In the words of Mr. Kanye West — during his pre-autotune days (circa “The College Dropout”) — we all have this notion of being insecure. In “All Falls Down,” the rapper and fellow Kardashian-lover claims, “We all self-conscious, I’m just the first to admit it.”
We compare ourselves way too much. Every day. All the time. We think that if we only have that wardrobe, or that boyfriend or girlfriend, or get perfect grades in every class, then we’d be perfectly happy. But we can never achieve this ideal, this standard that our society sets. In reality, you’ll outgrow those clothes, or a new style will begin trending. Relationships are never perfect because those people you love will inevitably disappoint. Hey, we’re human, we’re flawed, so we make mistakes. And school. We all know that school can easily burst our ego bubbles after any given exam period.
These things do not satisfy, but I know I still chase after them because I think they will. We compare ourselves to those who have these things and think “if only.” Or, we compare ourselves to our past and focus too much on our futures in a way that prevents us from living in the present moment. We’re too busy thinking that we have to get there to be happy.
To me, happiness is temporary. Happiness is a fleeting emotion, a positive one, yes, but still fleeting. Take Chipotle, for example. I could have crashed my car, failed a midterm and lost my keys all in an hour, but when I smell that heavenly scent of a chicken burrito from Chipotle, I instantly feel better. I’m happy in that moment, 100 percent satisfied.
As young adults who are growing and changing, I do think it’s important to keep evolving our thoughts, mindsets, interactions and lifestyles in order to learn more about who we are and become the best version of ourselves. But what we get caught up on is this ideal image that we will never be able to reach. If we’re not comparing ourselves to each other, we’re comparing ourselves to our past.

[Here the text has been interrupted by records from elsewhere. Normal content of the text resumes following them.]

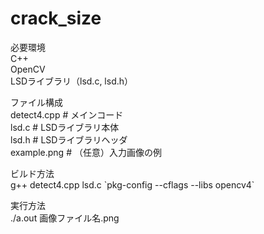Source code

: # crack_size
必要環境  
C++  
OpenCV  
LSDライブラリ（lsd.c, lsd.h）  

ファイル構成  
detect4.cpp      # メインコード  
lsd.c            # LSDライブラリ本体  
lsd.h            # LSDライブラリヘッダ  
example.png      # （任意）入力画像の例  

ビルド方法  
g++ detect4.cpp lsd.c  \`pkg-config --cflags --libs opencv4\`  

実行方法  
./a.out 画像ファイル名.png
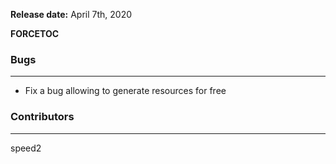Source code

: **Release date:** April 7th, 2020

__FORCETOC__

### Bugs

------------------------------------------------------------------------

-   Fix a bug allowing to generate resources for free

### Contributors

------------------------------------------------------------------------

speed2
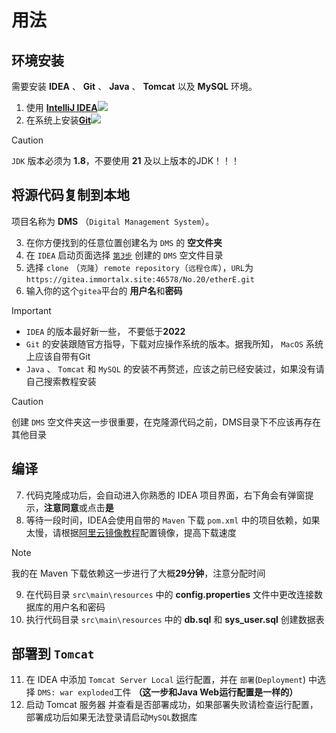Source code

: # 用法

## 环境安装
需要安装 **IDEA** 、 **Git** 、 **Java** 、 **Tomcat** 以及 **MySQL** 环境。
1. 使用 [**IntelliJ IDEA**](https://www.jetbrains.com/idea/download/)![](https://camo.githubusercontent.com/5b6ba2a51ac1abd8d47caa3acd8c3049558c480ed87a61619330861d0cb1ef78/68747470733a2f2f696d672e736869656c64732e696f2f62616467652f496e74656c6c694a253230494445412d3030303030302e7376673f7374796c653d666f722d7468652d6261646765266c6f676f3d696e74656c6c696a69646561266c6f676f436f6c6f723d666666666666)  
2. 在系统上安装[**Git**](https://git-scm.com/downloads/)![](https://img.shields.io/badge/GIT-E44C30?style=for-the-badge&logo=git&logoColor=white)

> [!CAUTION]
> `JDK` 版本必须为 **1.8**，不要使用 **21** 及以上版本的JDK！！！

## 将源代码复制到本地
项目名称为 **DMS** （`Digital Management System`）。<br/>

3. 在你方便找到的任意位置创建名为 `DMS` 的 **空文件夹**
4. 在 `IDEA` 启动页面选择 [`第3步`](#No-3) 创建的 `DMS` 空文件目录
5. 选择 `clone` （`克隆`）`remote repository`（`远程仓库`），`URL`为 `https://gitea.immortalx.site:46578/No.20/etherE.git`
6. 输入你的这个`gitea`平台的 **用户名**和**密码**

> [!IMPORTANT]
> - `IDEA` 的版本最好新一些， 不要低于**2022**
> - `Git` 的安装跟随官方指导，下载对应操作系统的版本。据我所知， `MacOS` 系统上应该自带有Git
> - `Java` 、 `Tomcat` 和 `MySQL` 的安装不再赘述，应该之前已经安装过，如果没有请自己搜索教程安装

> [!CAUTION]
> 创建 `DMS` 空文件夹这一步很重要，在克隆源代码之前，DMS目录下不应该再存在其他目录


## 编译
7. 代码克隆成功后，会自动进入你熟悉的 IDEA 项目界面，右下角会有弹窗提示，**注意同意**或点击**是**
8. 等待一段时间，IDEA会使用自带的 `Maven` 下载 `pom.xml` 中的项目依赖，如果太慢，请根据[阿里云镜像教程](https://blog.csdn.net/yufeiluo/article/details/129358411)配置镜像，提高下载速度

> [!NOTE]
> 我的在 Maven 下载依赖这一步进行了大概**29分钟**，注意分配时间

9. 在代码目录 `src\main\resources` 中的 **config.properties** 文件中更改连接数据库的用户名和密码
10. 执行代码目录 `src\main\resources` 中的  **db.sql** 和 **sys_user.sql** 创建数据表


## 部署到 `Tomcat`
11. 在 IDEA 中添加 `Tomcat Server Local` 运行配置，并在 `部署`(`Deployment`) 中选择 `DMS: war exploded`工件 **（这一步和Java Web运行配置是一样的）**
12. 启动 Tomcat 服务器 并查看是否部署成功，如果部署失败请检查运行配置，部署成功后如果无法登录请启动`MySQL`数据库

As my home girl Beyoncé says, “You wake up — flawless.” To me, this does not mean we are perfect. To me, this means we wake up as flawless humans, but being human in itself is to be an imperfect being. It is both our successes and mistakes, the big moments and little ones that make our stories, that make us who we are. Once we embrace that about ourselves, embrace the fact that we can wake up “flawless” and live as perfectly imperfect humans, we can embrace that we are enough.
Reader: How do you deal with loving someone in their twenties as a person who wants long-term and commitment, when we are always on our feet and moving around? In short, what’s the best way to balance the fact that my life has to go on and I may need to do my own thing, but that doesn’t mean I don’t want you beside me!
Ogonna: I think that we are in a delicate place in our lives as young people. We have amazing opportunities to be adventurous while still learning, constantly expanding our mindsets in fun and creative ways. Many times, our greatest experiences have been with those who we love and cherish. I strongly advocate that we should take the time now to be with those who make us happy as much as possible, but I don’t think that is always feasible.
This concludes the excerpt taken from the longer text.